Moodle tidak hanya berperan menurunkan jumlah tatap muka formal. Program ini juga memacu siswa berpikir kritis, inovatif, kooperatif, dan berdaya saing internasional.
”Moodle tidak hanya berperan menurunkan jumlah tatap muka formal. Program ini juga memacu siswa untuk berpikir kritis, inovatif, kooperatif, dan berdaya saing internasional. Sistem ini sama sekali tidak menghilangkan konten kurikulum 2013, justru memperkayanya,” kata Herry.
Ia menambahkan, program di dua sekolah asrama itu sudah terlaksana selama dua bulan terakhir. ”Dari hasil pantauan kami, jam tatap muka di dua sekolah ini berkurang, dari delapan jam menjadi tujuh jam. Kemampuan siswa belajar secara mandiri dan kreatif pun meningkat,” tambahnya.
Kepala Sekolah SMA Negeri 3 Anton Joko Martono mengatakan, dengan moodle, para guru antarmata pelajaran saling berkolaborasi memberikan materi dalam jam yang sama.
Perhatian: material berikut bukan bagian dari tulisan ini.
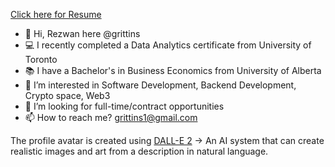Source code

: [Click here for Resume](https://grittins.github.io/Resume/)

- 👋 Hi, Rezwan here @grittins
- 💻 I recently completed a Data Analytics certificate from University of Toronto
- 📚 I have a Bachelor's in Business Economics from University of Alberta
- 👀 I’m interested in Software Development, Backend Development, Crypto space, Web3
- 🔎 I’m looking for full-time/contract opportunities
- 📫 How to reach me? grittins1@gmail.com


The profile avatar is created using [DALL-E 2](https://openai.com/dall-e-2/) -> An AI system that can create realistic images and art from a description in natural language.


<!---
grittins/grittins is a ✨ special ✨ repository because its `README.md` (this file) appears on your GitHub profile.
You can click the Preview link to take a look at your changes.
--->

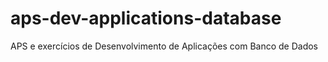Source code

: # aps-dev-applications-database
APS e exercícios de Desenvolvimento de Aplicações com Banco de Dados

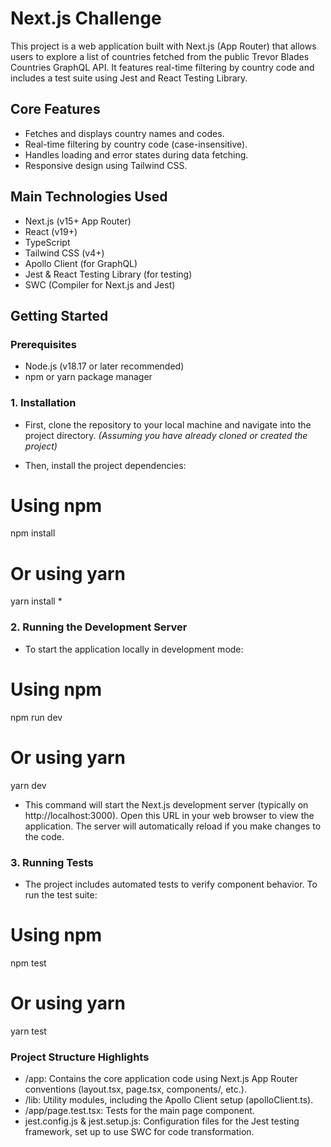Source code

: # Next.js Challenge

This project is a web application built with Next.js (App Router) that allows users to explore a list of countries fetched from the public Trevor Blades Countries GraphQL API. It features real-time filtering by country code and includes a test suite using Jest and React Testing Library.

## Core Features

*   Fetches and displays country names and codes.
*   Real-time filtering by country code (case-insensitive).
*   Handles loading and error states during data fetching.
*   Responsive design using Tailwind CSS.

## Main Technologies Used

*   Next.js (v15+ App Router)
*   React (v19+)
*   TypeScript
*   Tailwind CSS (v4+)
*   Apollo Client (for GraphQL)
*   Jest & React Testing Library (for testing)
*   SWC (Compiler for Next.js and Jest)

## Getting Started

### Prerequisites

*   Node.js (v18.17 or later recommended)
*   npm or yarn package manager

### 1. Installation

* First, clone the repository to your local machine and navigate into the project directory.
*(Assuming you have already cloned or created the project)*

* Then, install the project dependencies:


# Using npm
npm install

# Or using yarn
yarn install
*
### 2. Running the Development Server

* To start the application locally in development mode:

# Using npm
npm run dev

# Or using yarn
yarn dev

* This command will start the Next.js development server (typically on http://localhost:3000). Open this URL in your web browser to view the application. The server will automatically reload if you make changes to the code.

### 3. Running Tests

* The project includes automated tests to verify component behavior. To run the test suite:

# Using npm
npm test

# Or using yarn
yarn test

### Project Structure Highlights

- /app: Contains the core application code using Next.js App Router conventions (layout.tsx, page.tsx, components/, etc.).
- /lib: Utility modules, including the Apollo Client setup (apolloClient.ts).
- /app/page.test.tsx: Tests for the main page component.
- jest.config.js & jest.setup.js: Configuration files for the Jest testing framework, set up to use SWC for code transformation.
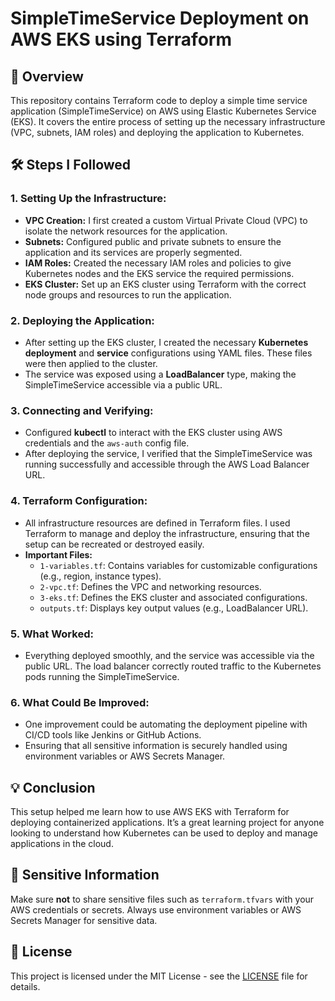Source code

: # SimpleTimeService Deployment on AWS EKS using Terraform

## 🚀 Overview

This repository contains Terraform code to deploy a simple time service application (SimpleTimeService) on AWS using Elastic Kubernetes Service (EKS). It covers the entire process of setting up the necessary infrastructure (VPC, subnets, IAM roles) and deploying the application to Kubernetes.

## 🛠️ Steps I Followed

### 1. **Setting Up the Infrastructure:**
   - **VPC Creation:** I first created a custom Virtual Private Cloud (VPC) to isolate the network resources for the application.
   - **Subnets:** Configured public and private subnets to ensure the application and its services are properly segmented.
   - **IAM Roles:** Created the necessary IAM roles and policies to give Kubernetes nodes and the EKS service the required permissions.
   - **EKS Cluster:** Set up an EKS cluster using Terraform with the correct node groups and resources to run the application.

### 2. **Deploying the Application:**
   - After setting up the EKS cluster, I created the necessary **Kubernetes deployment** and **service** configurations using YAML files. These files were then applied to the cluster.
   - The service was exposed using a **LoadBalancer** type, making the SimpleTimeService accessible via a public URL.

### 3. **Connecting and Verifying:**
   - Configured **kubectl** to interact with the EKS cluster using AWS credentials and the `aws-auth` config file.
   - After deploying the service, I verified that the SimpleTimeService was running successfully and accessible through the AWS Load Balancer URL.

### 4. **Terraform Configuration:**
   - All infrastructure resources are defined in Terraform files. I used Terraform to manage and deploy the infrastructure, ensuring that the setup can be recreated or destroyed easily.
   - **Important Files:**
     - `1-variables.tf`: Contains variables for customizable configurations (e.g., region, instance types).
     - `2-vpc.tf`: Defines the VPC and networking resources.
     - `3-eks.tf`: Defines the EKS cluster and associated configurations.
     - `outputs.tf`: Displays key output values (e.g., LoadBalancer URL).
   
### 5. **What Worked:**
   - Everything deployed smoothly, and the service was accessible via the public URL. The load balancer correctly routed traffic to the Kubernetes pods running the SimpleTimeService.

### 6. **What Could Be Improved:**
   - One improvement could be automating the deployment pipeline with CI/CD tools like Jenkins or GitHub Actions.
   - Ensuring that all sensitive information is securely handled using environment variables or AWS Secrets Manager.

## 💡 Conclusion

This setup helped me learn how to use AWS EKS with Terraform for deploying containerized applications. It’s a great learning project for anyone looking to understand how Kubernetes can be used to deploy and manage applications in the cloud.

## 🔑 Sensitive Information

Make sure **not** to share sensitive files such as `terraform.tfvars` with your AWS credentials or secrets. Always use environment variables or AWS Secrets Manager for sensitive data.

## 📜 License

This project is licensed under the MIT License - see the [LICENSE](LICENSE) file for details.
Sebelumnya, tatap muka satu materi dari satu mata pelajaran bisa memakan waktu tiga jam. Kini dalam waktu tiga jam, bisa dipaparkan satu materi dari tiga mata pelajaran.
”Siswa dapat belajar kelompok mengerjakan tugas dari guru melalui moodle. Para guru juga dapat memberikan pendampingan khusus bagi siswa,” katanya.
Sekretaris Dinas Pendidikan dan Kebudayaan Papua Protasius Lobya mendukung IASA meningkatkan mutu lulusan siswa dari sekolah dengan pola asrama di Papua. Dengan program itu, lanjut Protasius, 95 persen siswa asli Papua di dua sekolah ini punya peluang besar mengikuti program beasiswa dari Pemprov Papua ke perguruan tinggi nasional dan luar negeri.
”Sejak tahun lalu, kami bersama IASA memberi pelatihan cara penggunaan moodle dan implementasi kurikulum terintegrasi di sekolah berpola asrama,” katanya.